28 January 2011
Lucknow' India
The tertiary care centre would also have a dedicated Out Patient Department (OPD) where eye experts would get hooked on with the selected primary health centre in the state and provide their consultancy to the needy. In a way, a villager residing in a remote village would not be required to come all over to SGPGIMS to avail the facility. Institute director, Dr Raj Kumar Sharma said that the set up would be a part of the National Blind Control Awareness Programme.
In the first phase, one village each in Rae Bareli and Banda would be taken up. In all, there would be 52 villages which would be taken up gradually. The selected villages would be the ones where the prevalence of eye ailments have been reported to be significant.
Once the scheme of things worked out, technology support and connectivity for mobile telemedicine units for rural health camps would be put in place.
Dr Sharma said that all selected PHCs would have a special machine which would relay images of patient’s eye to eye experts at SGPGI, which in turn is already in the process of setting up a dedicated ophthalmology centre at the institute. Two senior doctors – Dr Kumudini Agarwal and Vikas Kannaujia – have been appointed to take care of the project, said Dr Sharma.
If the project works as expected, the director said, the PHCs would be provided with potable machines which could be carried to other centres as well. "This would facilitate a large coverage of people in that respective region," he said.
The project is aimed to address the vast population of people suffering with eye diseases, essentially cataract, glaucoma and retinitis. India’s blind population totals a whopping 12 million. Of this, more than two thirds of visually handicapped live in Andhra Pradesh, Orissa, Madhya Pradesh, Maharashtra, Rajasthan, Tamil Nadu and Uttar Pradesh. Cataract, the leading cause of visual disability, accounts for 62.6% of blindness in the country, experts said.
Other causes are glaucoma, mascular degeneration, posterior segment pathology, retinal detachment, corneal opacities, retinitis pigmentosa, and surgical complications. Experts maintain that a large undocumented cause for blindness in India is diabetic retinopathy, especially among the working middle class. The extent of the problem, however, is yet to be estimated precisely.
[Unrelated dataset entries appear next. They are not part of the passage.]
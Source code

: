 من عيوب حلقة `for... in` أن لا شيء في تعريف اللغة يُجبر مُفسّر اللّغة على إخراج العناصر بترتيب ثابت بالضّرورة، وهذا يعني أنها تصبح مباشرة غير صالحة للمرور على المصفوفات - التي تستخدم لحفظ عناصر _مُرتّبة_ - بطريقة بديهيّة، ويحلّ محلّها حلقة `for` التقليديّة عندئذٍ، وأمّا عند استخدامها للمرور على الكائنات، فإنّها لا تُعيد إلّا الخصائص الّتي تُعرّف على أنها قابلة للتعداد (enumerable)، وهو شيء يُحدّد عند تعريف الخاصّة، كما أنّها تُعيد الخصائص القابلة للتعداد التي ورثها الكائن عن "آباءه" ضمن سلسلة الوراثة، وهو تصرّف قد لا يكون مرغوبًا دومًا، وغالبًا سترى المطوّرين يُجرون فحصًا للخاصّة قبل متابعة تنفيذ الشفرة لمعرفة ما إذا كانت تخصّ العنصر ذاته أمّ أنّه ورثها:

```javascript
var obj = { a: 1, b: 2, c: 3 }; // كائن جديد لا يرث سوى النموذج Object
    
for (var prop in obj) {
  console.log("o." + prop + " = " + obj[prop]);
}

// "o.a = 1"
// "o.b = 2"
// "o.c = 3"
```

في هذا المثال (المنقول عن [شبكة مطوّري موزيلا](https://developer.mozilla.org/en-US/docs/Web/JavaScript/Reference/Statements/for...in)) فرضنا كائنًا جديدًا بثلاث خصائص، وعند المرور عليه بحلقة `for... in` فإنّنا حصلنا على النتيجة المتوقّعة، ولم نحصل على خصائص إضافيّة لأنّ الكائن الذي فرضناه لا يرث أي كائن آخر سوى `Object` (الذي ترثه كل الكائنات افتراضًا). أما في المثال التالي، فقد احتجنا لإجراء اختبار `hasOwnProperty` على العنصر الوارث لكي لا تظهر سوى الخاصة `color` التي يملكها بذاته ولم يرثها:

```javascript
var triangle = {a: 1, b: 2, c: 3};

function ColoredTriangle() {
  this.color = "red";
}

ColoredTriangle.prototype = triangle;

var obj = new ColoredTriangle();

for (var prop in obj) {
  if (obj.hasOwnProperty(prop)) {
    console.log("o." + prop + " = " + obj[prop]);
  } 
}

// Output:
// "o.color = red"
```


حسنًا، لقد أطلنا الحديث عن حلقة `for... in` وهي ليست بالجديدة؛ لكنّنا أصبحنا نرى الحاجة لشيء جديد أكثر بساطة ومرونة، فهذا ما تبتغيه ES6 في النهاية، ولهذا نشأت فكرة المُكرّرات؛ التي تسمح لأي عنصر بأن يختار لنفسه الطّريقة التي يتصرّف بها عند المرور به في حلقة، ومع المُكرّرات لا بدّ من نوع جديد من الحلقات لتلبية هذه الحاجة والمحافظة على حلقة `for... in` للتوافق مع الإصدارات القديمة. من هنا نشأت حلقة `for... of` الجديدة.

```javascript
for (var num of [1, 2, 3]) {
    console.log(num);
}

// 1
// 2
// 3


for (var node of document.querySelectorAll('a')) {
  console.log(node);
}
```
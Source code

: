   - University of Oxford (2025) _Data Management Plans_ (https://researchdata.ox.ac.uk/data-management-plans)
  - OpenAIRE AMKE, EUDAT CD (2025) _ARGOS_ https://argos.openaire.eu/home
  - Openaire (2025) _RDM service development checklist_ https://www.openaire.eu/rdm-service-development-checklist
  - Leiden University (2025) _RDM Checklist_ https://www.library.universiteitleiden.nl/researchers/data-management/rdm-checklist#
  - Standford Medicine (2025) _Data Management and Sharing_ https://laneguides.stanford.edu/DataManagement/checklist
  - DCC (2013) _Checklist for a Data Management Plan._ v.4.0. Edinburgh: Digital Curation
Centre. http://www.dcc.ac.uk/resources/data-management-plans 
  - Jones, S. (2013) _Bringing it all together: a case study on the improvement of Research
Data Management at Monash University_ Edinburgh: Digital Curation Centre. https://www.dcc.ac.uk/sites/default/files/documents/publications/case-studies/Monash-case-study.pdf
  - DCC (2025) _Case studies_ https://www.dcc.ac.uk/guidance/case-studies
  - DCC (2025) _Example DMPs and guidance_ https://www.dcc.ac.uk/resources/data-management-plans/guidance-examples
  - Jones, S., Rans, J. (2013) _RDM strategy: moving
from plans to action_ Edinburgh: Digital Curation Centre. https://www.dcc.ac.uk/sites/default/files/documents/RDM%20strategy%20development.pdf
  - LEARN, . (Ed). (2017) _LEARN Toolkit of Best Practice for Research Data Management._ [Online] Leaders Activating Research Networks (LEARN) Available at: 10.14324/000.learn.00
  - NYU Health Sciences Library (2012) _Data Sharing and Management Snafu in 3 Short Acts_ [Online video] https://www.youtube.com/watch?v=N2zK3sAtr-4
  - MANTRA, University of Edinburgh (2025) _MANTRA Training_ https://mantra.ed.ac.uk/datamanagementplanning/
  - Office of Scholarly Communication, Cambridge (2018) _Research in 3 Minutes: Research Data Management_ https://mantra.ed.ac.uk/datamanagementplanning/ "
The National Programme for Control of Blindness which was launched in 1976, aimed to reduce the overall blindness prevalence rate from 14 blind persons per 1000 population to three.
The SGPGIMS, as a matter of fact, has been hinging its hope on its telemedicine centre which has been involved in a number of tie–ups with various other institutes and hospitals across the country. The tele–ophthalmology would be an extension of that effort.
I CARE
AT SGPGIMS
- A dedicated teleophthalmology centre; Selected PHCs across the state to get connected with centre.
- The PHC would have a special machine to relay images of eye to the SGPGI.
- Doctors at the SGPGIMS would be able to provide consultancy directly to the patients.